Back in November, I wrote about my understanding of the airline’s strategy:
The overarching network ideal is basically the opposite of Allegiant. At Allegiant, the airline has long focused on flying people from various small origin airports to big-city destinations with aircraft bases like Las Vegas or Orlando. Avelo, on the other hand, wants to fly people from a few, small origin aircraft base airports like New Haven or Charlotte/Concord to a variety of big destinations.
And to build on that, it wasn’t just about flying from small origins but small, secondary-airport origins near big cities. The problem with this idea was that it did a whole lot of things that did not fit that strategy at all, and that’s even after considering all of the former base flying that had been removed like Burbank and Orlando. So it was hard to reconcile this throughout the network. Now, however, Avelo has announced the change that will finally bring a cohesiveness to the company.
- Raleigh/Durham will close as a base, that is not a secondary airport, nor is it small
- Wilmington (NC) will close as a base, that is small but it is not a secondary airport in a large market
- Phoenix/Mesa will close as a base, that was only for ICE deportation flying which is no longer needed as a cash grab
- McKinney (TX) will open as a base later this year, that is the smallest of origins since it has no service today but it is a true secondary airport for the Metroplex
- Avelo will return six B737-700s, leaving only two in the fleet in addition to the 14 B737-800s as it awaits delivery of the Embraer E2s
This is a big deal for the airline. It will now focus itself around five bases, all of which are small origin airports that can be considered secondary airports.
- Concord, NC (Charlotte)
- Lakeland, FL (Orlando and Tampa)
- McKinney, TX (Dallas/Fort Worth) later this year
- New Haven, CT (NYC/Westchester)
- Wilmington, DE (Philly)
Of these, New Haven is far and away the one true rock star in the network. The others are works in progress. McKinney, however, should be fantastic. They are building the terminal in that fast-growing area, and Avelo will be the first one in. That’s a great opportunity, and Avelo just has to hope others don’t dive in as well.
With this, Avelo can get rid of most of the distractions that had prevented a singular strategy from existing over the years. Yes, one of those was deportation flying. I know protesters probably think that they won some victory by yelling loudly, but I can’t imagine that’s what happened. The ICE flying was a lifeline. The airline was low on cash, and that was a way to get cash. It was never strategic. Now that it has raised new funding, it doesn’t need that short-term money-grab and can instead focus on building its strategy.

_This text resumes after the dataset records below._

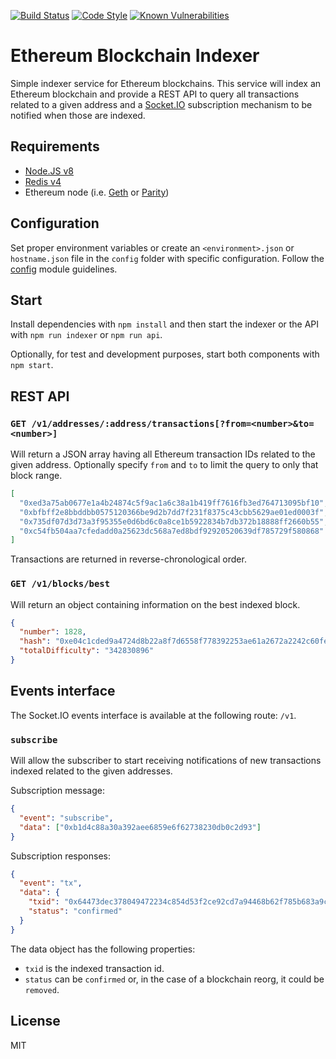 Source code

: [![Build Status](https://travis-ci.com/autonomoussoftware/ethereum-blockchain-indexer.svg?branch=develop)](https://travis-ci.com/autonomoussoftware/ethereum-blockchain-indexer)
[![Code Style](https://img.shields.io/badge/code%20style-bloq-0063a6.svg)](https://github.com/bloq/eslint-config-bloq)
[![Known Vulnerabilities](https://snyk.io/test/github/autonomoussoftware/ethereum-blockchain-indexer/badge.svg?targetFile=package.json)](https://snyk.io/test/github/autonomoussoftware/ethereum-blockchain-indexer)

# Ethereum Blockchain Indexer

Simple indexer service for Ethereum blockchains.
This service will index an Ethereum blockchain and provide a REST API to query all transactions related to a given address and a [Socket.IO](https://socket.io/) subscription mechanism to be notified when those are indexed.

## Requirements

- [Node.JS v8](https://nodejs.org/)
- [Redis v4](https://redis.io/)
- Ethereum node (i.e. [Geth](https://geth.ethereum.org/) or [Parity](https://www.parity.io/))

## Configuration

Set proper environment variables or create an `<environment>.json` or `hostname.json` file in the `config` folder with specific configuration.
Follow the [config](https://github.com/lorenwest/node-config/) module guidelines.

## Start

Install dependencies with `npm install` and then start the indexer or the API with `npm run indexer` or `npm run api`.

Optionally, for test and development purposes, start both components with `npm start`.

## REST API

### `GET /v1/addresses/:address/transactions[?from=<number>&to=<number>]`

Will return a JSON array having all Ethereum transaction IDs related to the given address.
Optionally specify `from` and `to` to limit the query to only that block range.

```json
[
  "0xed3a75ab0677e1a4b24874c5f9ac1a6c38a1b419ff7616fb3ed764713095bf10",
  "0xbfbff2e8bbddbb0575120366be9d2b7dd7f231f8375c43cbb5629ae01ed0003f",
  "0x735df07d3d73a3f95355e0d6bd6c0a8ce1b5922834b7db372b18888ff2660b55",
  "0xc54fb504aa7cfedadd0a25623dc568a7ed8bdf92920520639df785729f580868"
]
```

Transactions are returned in reverse-chronological order.

### `GET /v1/blocks/best`

Will return an object containing information on the best indexed block.

```json
{
  "number": 1828,
  "hash": "0xe04c1cded9a4724d8b22a8f7d6558f778392253ae61a2672a2242c60fe8992df",
  "totalDifficulty": "342830896"
}
```

## Events interface

The Socket.IO events interface is available at the following route: `/v1`.

### `subscribe`

Will allow the subscriber to start receiving notifications of new transactions indexed related to the given addresses.

Subscription message:

```json
{
  "event": "subscribe",
  "data": ["0xb1d4c88a30a392aee6859e6f62738230db0c2d93"]
}
```

Subscription responses:

```json
{
  "event": "tx",
  "data": {
    "txid": "0x64473dec378049472234c854d53f2ce92cd7a94468b62f785b683a9cacdb7f86",
    "status": "confirmed"
  }
}
```

The data object has the following properties:

- `txid` is the indexed transaction id.
- `status` can be `confirmed` or, in the case of a blockchain reorg, it could be `removed`.

## License

MIT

Besides, now that the Department of Homeland Services is buying six B737-700s from Daedalus, the company that I believe holds the deportation flying contract, we can piece all of this together. I haven’t seen any officially confirmation that these are the Avelo airplanes going to the feds, but that would certainly make it easy for Avelo to just walk away from all of this.
So, now we have Avelo reboot number, well, I’m not sure what number to call this. Now the only routes that don’t touch one of the five bases are RDU – Rochester (NY) and Wilmington (NC) – Baltimore, Nashville, and Tampa. Those will now be funded through other bases, and they probably will actually help with aircraft flow and utilization between bases, especially New Haven which is so constrained.
Just look at how much has been shed in the last year. The West Coast network is gone. Hartford is gone. International is gone.

Avelo Route Map excluding HVN/ILG/USA/LAL bases generated by the Great Circle Mapper – copyright © Karl L. Swartz.
Green is still flying in Apr, Red was just canceled, Yellow was flying last Apr but since canceled
To me, this looks like Avelo’s sink-or-swim moment. It has new money, new airplanes on order, and a strategy. Now we get to see if it will actually work. All of those distractions over the years are gone, so there are no more excuses.